School bus carriers operate the largest mass transportation fleet in the country. Each day, 480,000 yellow school buses travel the nation’s roads. Compare that to transit, with 140,000 total vehicles, 96,000 of which are buses; to the motor coach industry, with 35,000 buses; to commercial airlines, with 7,400 airplanes; and to rail, with 1,200 passenger cars. Our school bus fleet is 2.5 times the size of all other forms of mass transportation combined.

The safety record of the school bus industry is unparalleled. Of the average 40,000 deaths from traffic accidents every year, only six are in school buses.

It is a unique institution: symbolic, practical, and highly effective.  The industry has overcome many major challenges – and will face new ones. Changes in society, the economy, and the education system mean changes for the yellow school bus industry. This white paper examines the industry in the broadest context. When considering the challenges of change, it is essential to understand what has brought the industry to this point.

Industry structure The school bus industry is highly regulated, and one that has not only cooperated with regulators, customers, and suppliers to address changing needs but has proactively researched and developed much of the innovation found on the buses today.

The industry will continue to exercise its leadership, serving as a model for other industries in combining self-regulation and government standards to ensure safety on the roads. Understanding the full scope of the industry structure offers insight on how to
apply these lessons.

Drivers and support personnel The yellow school bus industry wears a very human face – the welcoming face of the school bus driver. In most instances, the driver is the first person outside the immediate family to greet a child each morning. It is this driver who manages the important role of getting students to and from school, as well as to their games, field and class trips, and after-school activities.

The industry is justifiably proud of its drivers. Among the least celebrated heroes of American life, they are committed to the safety and well-being of every child they transport. Maintaining a viable pool of current and potential drivers and driver support personnel is one of the industry’s greatest challenges. The industry will continue to find ways to develop this human resource while recognizing the changes that make that challenge even more daunting.

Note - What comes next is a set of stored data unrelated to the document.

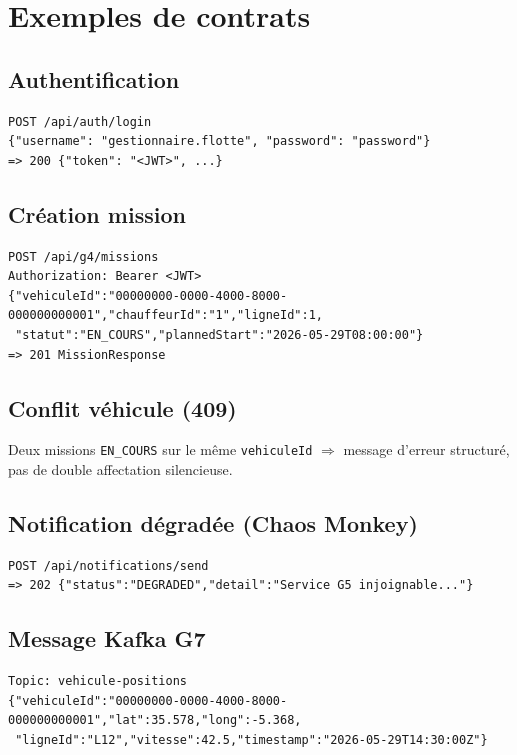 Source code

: \documentclass[12pt,a4paper]{report}
\begin{document}
\section{Exemples de contrats}

\subsection{Authentification}
\begin{lstlisting}
POST /api/auth/login
{"username": "gestionnaire.flotte", "password": "password"}
=> 200 {"token": "<JWT>", ...}
\end{lstlisting}

\subsection{Création mission}
\begin{lstlisting}
POST /api/g4/missions
Authorization: Bearer <JWT>
{"vehiculeId":"00000000-0000-4000-8000-000000000001","chauffeurId":"1","ligneId":1,
 "statut":"EN_COURS","plannedStart":"2026-05-29T08:00:00"}
=> 201 MissionResponse
\end{lstlisting}

\subsection{Conflit véhicule (409)}
Deux missions \texttt{EN\_COURS} sur le même \texttt{vehiculeId} $\Rightarrow$ message d'erreur structuré, pas de double affectation silencieuse.

\subsection{Notification dégradée (Chaos Monkey)}
\begin{lstlisting}
POST /api/notifications/send
=> 202 {"status":"DEGRADED","detail":"Service G5 injoignable..."}
\end{lstlisting}

\subsection{Message Kafka G7}
\begin{lstlisting}
Topic: vehicule-positions
{"vehiculeId":"00000000-0000-4000-8000-000000000001","lat":35.578,"long":-5.368,
 "ligneId":"L12","vitesse":42.5,"timestamp":"2026-05-29T14:30:00Z"}
\end{lstlisting}
\end{document}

 The second major contributor to the industry’s safety record and record of achievement is the yellow school bus. Its history of innovation and development is important to an understanding of where we are today. The school bus is the safest vehicle on the road because of the unique level of cooperation between the industry and government regulators.

The school bus continues to evolve. But as new and costly changes are considered, proposed benefits must be weighed against the available resources. The most effective safety expenditure is one that provides safe, reliable school bus transportation for all students.

Transportation and the education system It is important to remember that the student transportation industry is much more than a transportation provider or the iconic yellow bus. It is an integral part of the education system. An understanding of the context in which it operates is critical when considering reforms or changing functions.

Economic issues  No examination of the industry would be complete without looking at the flow of revenue, taxation, and the overall financial health of its customers. Any consideration of reforms, additional mandates, or changes in transportation funding must be informed by the unique challenges faced by a private industry performing a public service with extremely high-performance accountability.

Public policy concerns The industry will continue to evolve over the upcoming decade. The five major overarching concerns that we will review are:
• Ensuring students’ access to safe transportation (including consideration of alternate
• Maintaining a viable private sector;
• Maintaining a secure school transportation system;
• Promoting clean-air solutions; and
• Encouraging coordinated transportation.

School transportation cannot be taken for granted. The industry is a sophisticated system with many interrelated and complex processes and operations with the sole focus being safe student transportation. From time to time, special interest groups will focus on a single element of the system as part of a larger campaign. These campaigns do great harm by frightening parents into taking children off school buses, which have been proven to be the safest means of transportation, and using alternate means of daily transport, such as private cars or public transit. These alternatives are more deadly and can expose a child to additional dangers.
Questioning parties need to take a broader look at all the factors and implications of any issue affecting school transportation. Intense regulation and reporting have helped define the school bus as the safest and most efficient means of transporting students Additionally,
having a scheduled ride have been linked to higher attendance and better performance. The iconic yellow bus continues to grow in importance.